I went back to see my ENT two days later and my GOODNESS, did EVERY person in that office remember exactly who I was.  I made quite the impression on them.  (Even now, as soon as I walk in, there’s a chorus of greetings from the whole staff.)  Everyone was happy that the surgery had worked and I wasn’t bleeding at all any more.  So why did the artery burst in the first place?  No one has any idea.  It’s just a mystery.  My doctor talked about how every now and then, you’ll have a patient who bleeds later on the day of the surgery, or maybe the day after, but 6 days later is unheard of.  There I go again, baffling doctors with my weird body.  I felt so, so much better compared to how I’d felt at the beginning of the week, I didn’t even really care how weak I was, I was just glad to be not bleeding, not at a medical facility, at home and not nauseated.

One of the first days I was able to stand for long on my own.  But look, I'm not at the doctor's!  I'm not at the hospital!  I'm wearing 18 layers because I have no blood, yes, but I'm home and on the mend!

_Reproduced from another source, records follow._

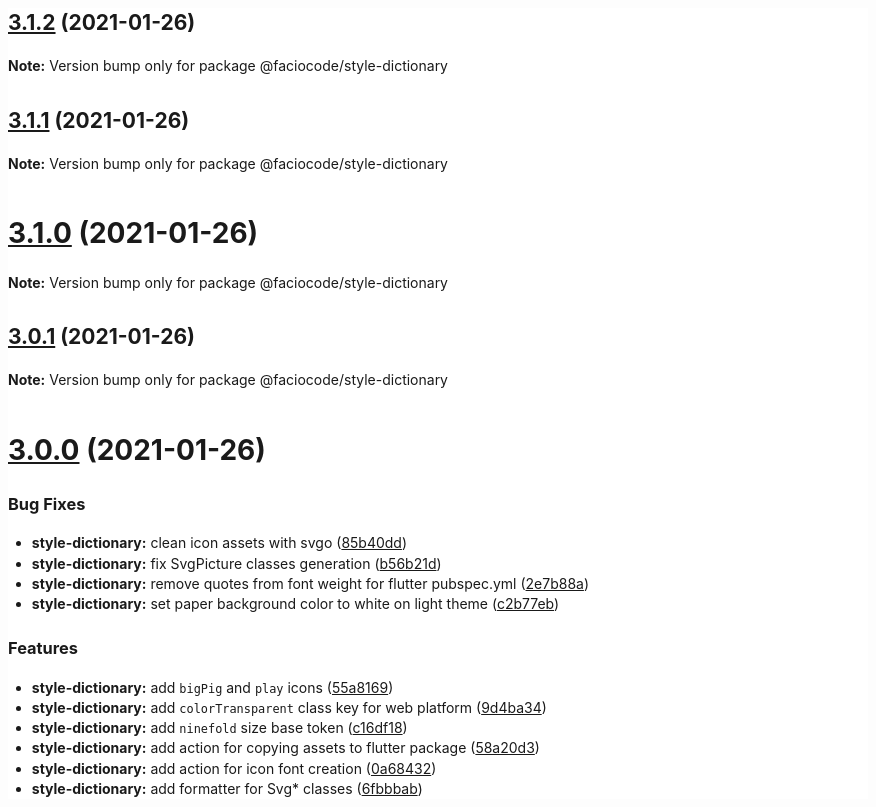 


## [3.1.2](https://github.com/FacioCode/design/compare/v3.1.1...v3.1.2) (2021-01-26)

**Note:** Version bump only for package @faciocode/style-dictionary





## [3.1.1](https://github.com/FacioCode/design/compare/v3.1.0...v3.1.1) (2021-01-26)

**Note:** Version bump only for package @faciocode/style-dictionary





# [3.1.0](https://github.com/FacioCode/design/compare/v3.0.1...v3.1.0) (2021-01-26)

**Note:** Version bump only for package @faciocode/style-dictionary





## [3.0.1](https://github.com/FacioCode/design/compare/v3.0.0...v3.0.1) (2021-01-26)

**Note:** Version bump only for package @faciocode/style-dictionary





# [3.0.0](https://github.com/FacioCode/design/compare/v2.1.1...v3.0.0) (2021-01-26)


### Bug Fixes

* **style-dictionary:** clean icon assets with svgo ([85b40dd](https://github.com/FacioCode/design/commit/85b40dd73ccdca0599a36d6a19e2f86d82a08bdc))
* **style-dictionary:** fix SvgPicture classes generation ([b56b21d](https://github.com/FacioCode/design/commit/b56b21d15bb67087d5cd39f51754a0489f830126))
* **style-dictionary:** remove quotes from font weight for flutter pubspec.yml ([2e7b88a](https://github.com/FacioCode/design/commit/2e7b88a3183325369353cef41da251283ff4ff8d))
* **style-dictionary:** set paper background color to white on light theme ([c2b77eb](https://github.com/FacioCode/design/commit/c2b77ebebb285df2f8a3b5abebe5d40e589d8fe1))


### Features

* **style-dictionary:** add `bigPig` and `play` icons ([55a8169](https://github.com/FacioCode/design/commit/55a81691f4be664397cd4487559b8bb4df0a54c8))
* **style-dictionary:** add `colorTransparent` class key for web platform ([9d4ba34](https://github.com/FacioCode/design/commit/9d4ba3416b2da57a885b7d83d5d4d29638909fb5))
* **style-dictionary:** add `ninefold` size base token ([c16df18](https://github.com/FacioCode/design/commit/c16df18a2d910b96d156ecd0000bc80eb642fe62))
* **style-dictionary:** add action for copying assets to flutter package ([58a20d3](https://github.com/FacioCode/design/commit/58a20d33e88928787e211af6ce70cf44147f6557))
* **style-dictionary:** add action for icon font creation ([0a68432](https://github.com/FacioCode/design/commit/0a6843237171a29c02a575c127d6d4dfb7bfafae))
* **style-dictionary:** add formatter for Svg* classes ([6fbbbab](https://github.com/FacioCode/design/commit/6fbbbab501649ea4b78587fcb6b6d55e101b55a3))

One of the first days I was able to stand for long on my own. But look, I’m not at the doctor’s! I’m not at the hospital! I’m wearing 18 layers because I have no blood, yes, but I’m home and on the mend!

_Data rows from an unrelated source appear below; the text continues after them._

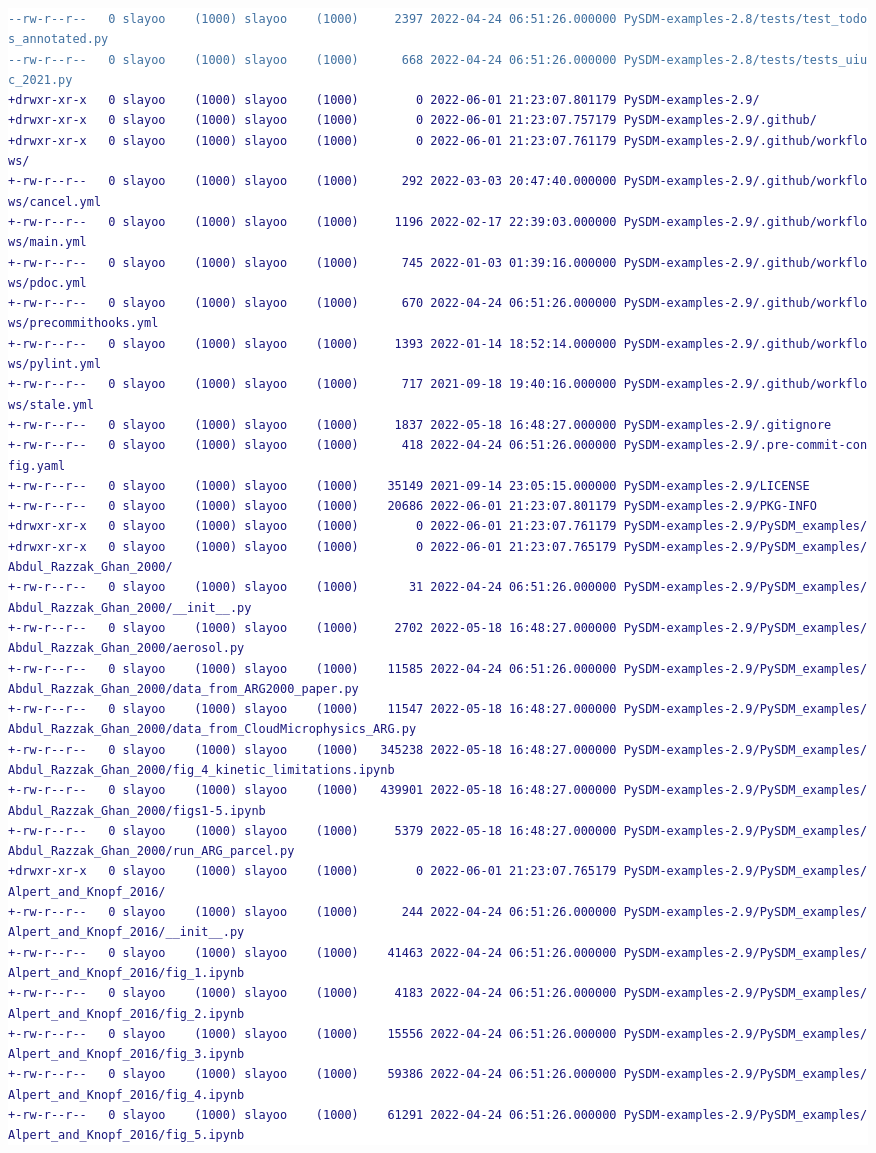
 ```diff
--rw-r--r--   0 slayoo    (1000) slayoo    (1000)     2397 2022-04-24 06:51:26.000000 PySDM-examples-2.8/tests/test_todos_annotated.py
--rw-r--r--   0 slayoo    (1000) slayoo    (1000)      668 2022-04-24 06:51:26.000000 PySDM-examples-2.8/tests/tests_uiuc_2021.py
+drwxr-xr-x   0 slayoo    (1000) slayoo    (1000)        0 2022-06-01 21:23:07.801179 PySDM-examples-2.9/
+drwxr-xr-x   0 slayoo    (1000) slayoo    (1000)        0 2022-06-01 21:23:07.757179 PySDM-examples-2.9/.github/
+drwxr-xr-x   0 slayoo    (1000) slayoo    (1000)        0 2022-06-01 21:23:07.761179 PySDM-examples-2.9/.github/workflows/
+-rw-r--r--   0 slayoo    (1000) slayoo    (1000)      292 2022-03-03 20:47:40.000000 PySDM-examples-2.9/.github/workflows/cancel.yml
+-rw-r--r--   0 slayoo    (1000) slayoo    (1000)     1196 2022-02-17 22:39:03.000000 PySDM-examples-2.9/.github/workflows/main.yml
+-rw-r--r--   0 slayoo    (1000) slayoo    (1000)      745 2022-01-03 01:39:16.000000 PySDM-examples-2.9/.github/workflows/pdoc.yml
+-rw-r--r--   0 slayoo    (1000) slayoo    (1000)      670 2022-04-24 06:51:26.000000 PySDM-examples-2.9/.github/workflows/precommithooks.yml
+-rw-r--r--   0 slayoo    (1000) slayoo    (1000)     1393 2022-01-14 18:52:14.000000 PySDM-examples-2.9/.github/workflows/pylint.yml
+-rw-r--r--   0 slayoo    (1000) slayoo    (1000)      717 2021-09-18 19:40:16.000000 PySDM-examples-2.9/.github/workflows/stale.yml
+-rw-r--r--   0 slayoo    (1000) slayoo    (1000)     1837 2022-05-18 16:48:27.000000 PySDM-examples-2.9/.gitignore
+-rw-r--r--   0 slayoo    (1000) slayoo    (1000)      418 2022-04-24 06:51:26.000000 PySDM-examples-2.9/.pre-commit-config.yaml
+-rw-r--r--   0 slayoo    (1000) slayoo    (1000)    35149 2021-09-14 23:05:15.000000 PySDM-examples-2.9/LICENSE
+-rw-r--r--   0 slayoo    (1000) slayoo    (1000)    20686 2022-06-01 21:23:07.801179 PySDM-examples-2.9/PKG-INFO
+drwxr-xr-x   0 slayoo    (1000) slayoo    (1000)        0 2022-06-01 21:23:07.761179 PySDM-examples-2.9/PySDM_examples/
+drwxr-xr-x   0 slayoo    (1000) slayoo    (1000)        0 2022-06-01 21:23:07.765179 PySDM-examples-2.9/PySDM_examples/Abdul_Razzak_Ghan_2000/
+-rw-r--r--   0 slayoo    (1000) slayoo    (1000)       31 2022-04-24 06:51:26.000000 PySDM-examples-2.9/PySDM_examples/Abdul_Razzak_Ghan_2000/__init__.py
+-rw-r--r--   0 slayoo    (1000) slayoo    (1000)     2702 2022-05-18 16:48:27.000000 PySDM-examples-2.9/PySDM_examples/Abdul_Razzak_Ghan_2000/aerosol.py
+-rw-r--r--   0 slayoo    (1000) slayoo    (1000)    11585 2022-04-24 06:51:26.000000 PySDM-examples-2.9/PySDM_examples/Abdul_Razzak_Ghan_2000/data_from_ARG2000_paper.py
+-rw-r--r--   0 slayoo    (1000) slayoo    (1000)    11547 2022-05-18 16:48:27.000000 PySDM-examples-2.9/PySDM_examples/Abdul_Razzak_Ghan_2000/data_from_CloudMicrophysics_ARG.py
+-rw-r--r--   0 slayoo    (1000) slayoo    (1000)   345238 2022-05-18 16:48:27.000000 PySDM-examples-2.9/PySDM_examples/Abdul_Razzak_Ghan_2000/fig_4_kinetic_limitations.ipynb
+-rw-r--r--   0 slayoo    (1000) slayoo    (1000)   439901 2022-05-18 16:48:27.000000 PySDM-examples-2.9/PySDM_examples/Abdul_Razzak_Ghan_2000/figs1-5.ipynb
+-rw-r--r--   0 slayoo    (1000) slayoo    (1000)     5379 2022-05-18 16:48:27.000000 PySDM-examples-2.9/PySDM_examples/Abdul_Razzak_Ghan_2000/run_ARG_parcel.py
+drwxr-xr-x   0 slayoo    (1000) slayoo    (1000)        0 2022-06-01 21:23:07.765179 PySDM-examples-2.9/PySDM_examples/Alpert_and_Knopf_2016/
+-rw-r--r--   0 slayoo    (1000) slayoo    (1000)      244 2022-04-24 06:51:26.000000 PySDM-examples-2.9/PySDM_examples/Alpert_and_Knopf_2016/__init__.py
+-rw-r--r--   0 slayoo    (1000) slayoo    (1000)    41463 2022-04-24 06:51:26.000000 PySDM-examples-2.9/PySDM_examples/Alpert_and_Knopf_2016/fig_1.ipynb
+-rw-r--r--   0 slayoo    (1000) slayoo    (1000)     4183 2022-04-24 06:51:26.000000 PySDM-examples-2.9/PySDM_examples/Alpert_and_Knopf_2016/fig_2.ipynb
+-rw-r--r--   0 slayoo    (1000) slayoo    (1000)    15556 2022-04-24 06:51:26.000000 PySDM-examples-2.9/PySDM_examples/Alpert_and_Knopf_2016/fig_3.ipynb
+-rw-r--r--   0 slayoo    (1000) slayoo    (1000)    59386 2022-04-24 06:51:26.000000 PySDM-examples-2.9/PySDM_examples/Alpert_and_Knopf_2016/fig_4.ipynb
+-rw-r--r--   0 slayoo    (1000) slayoo    (1000)    61291 2022-04-24 06:51:26.000000 PySDM-examples-2.9/PySDM_examples/Alpert_and_Knopf_2016/fig_5.ipynb
```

My doctor tells me I lost 2-3 pints of blood between the 2 days of bleeding, which is significant, especially for someone as small as I am.  And frankly, I’m still feeling the effects of it.  I learned that it takes 120 days for a blood cell to replace itself, so even though I’m taking iron supplements to help my body along, it’ll be the middle of February before all my blood is replaced.  It’s getting better, but there was a while where I could hardly do anything that involved walking for more than a few feet without getting dizzy and winded and having to sit down.  Even now, I still have to be careful.  For some reason it there’s any kind of incline I’m walking up, even a very gently sloping one, I feel like Sisyphus pushing his boulder up a hill.  I still have to take a break halfway through walking the one flight of stairs at my therapist’s office, and another breather when I get to the top.  It is getting better though, noticeably so, and my doctor assures me this is normal for the amount of blood I lost.

I also found out that the culture they’d sent in of the goo inside my sinuses had turned out to be harboring a staph infection, which the antibiotics I was on as a natural result of the surgery should get rid of also.  I ended up needing to go two rounds with the antibiotics to really clear it up but it seems to be gone now.  And I have not had a single cold since I had my surgery, which goes to prove that really was the cause of all my summer sicknesses.

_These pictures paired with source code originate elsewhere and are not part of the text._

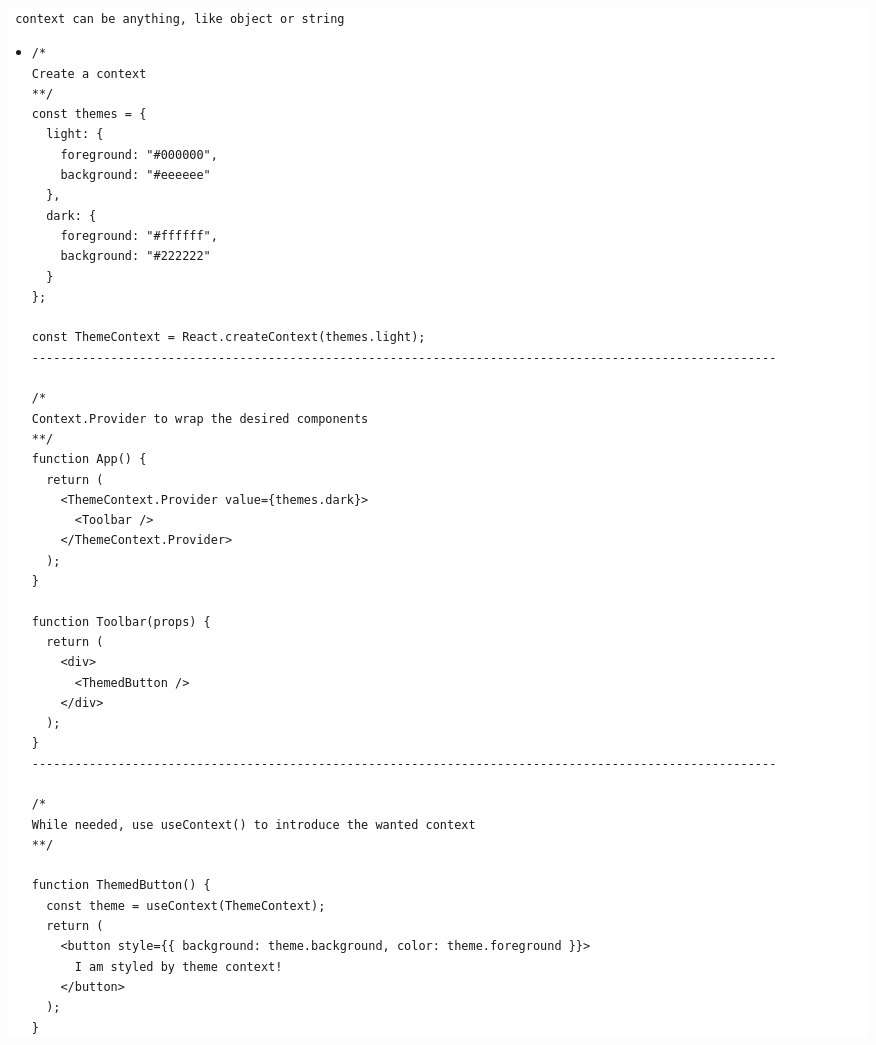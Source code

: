      context can be anything, like object or string

   * ```react
     /*
     Create a context
     **/
     const themes = {
       light: {
         foreground: "#000000",
         background: "#eeeeee"
       },
       dark: {
         foreground: "#ffffff",
         background: "#222222"
       }
     };
     
     const ThemeContext = React.createContext(themes.light);
     --------------------------------------------------------------------------------------------------------
     
     /*
     Context.Provider to wrap the desired components
     **/
     function App() {
       return (
         <ThemeContext.Provider value={themes.dark}>
           <Toolbar />
         </ThemeContext.Provider>
       );
     }
     
     function Toolbar(props) {
       return (
         <div>
           <ThemedButton />
         </div>
       );
     }
     --------------------------------------------------------------------------------------------------------
     
     /*
     While needed, use useContext() to introduce the wanted context
     **/
     
     function ThemedButton() {
       const theme = useContext(ThemeContext);
       return (
         <button style={{ background: theme.background, color: theme.foreground }}>
           I am styled by theme context!
         </button>
       );
     }
     
     ```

Overall, this was definitely not a fun experience but there were some good things that came out of it.  I know what a caring and attentive ENT I have now, along with the entire staff.  I practiced really resting and allowing others to do things for me when I needed them to, which is hard for me to do.  I’d much rather just do it on my own even if it makes me pass out than bother anyone else.  I watched Winter’s Tale and had a lovely afternoon with my mom, who came to stay with me one of the days Geoff had to be at work.  I felt loved and cared for.  And then, of course, there’s this… my mom brought this “to cheer me up” because of who was on the cover:

Matthew McC small

Thanks, mom 🙂  And big thanks my neighbors, my ENT and all of his staff, the ambulance workers and everyone at the hospital, if any of them are reading this somehow.  My friends and family were very diligent about checking in with how I was feeling by text, which was perfect as that was about all the communicating I could do.

And of course big, HUGE thanks to Geoff for taking such excellent care of me!  He always does, but I always appreciate it!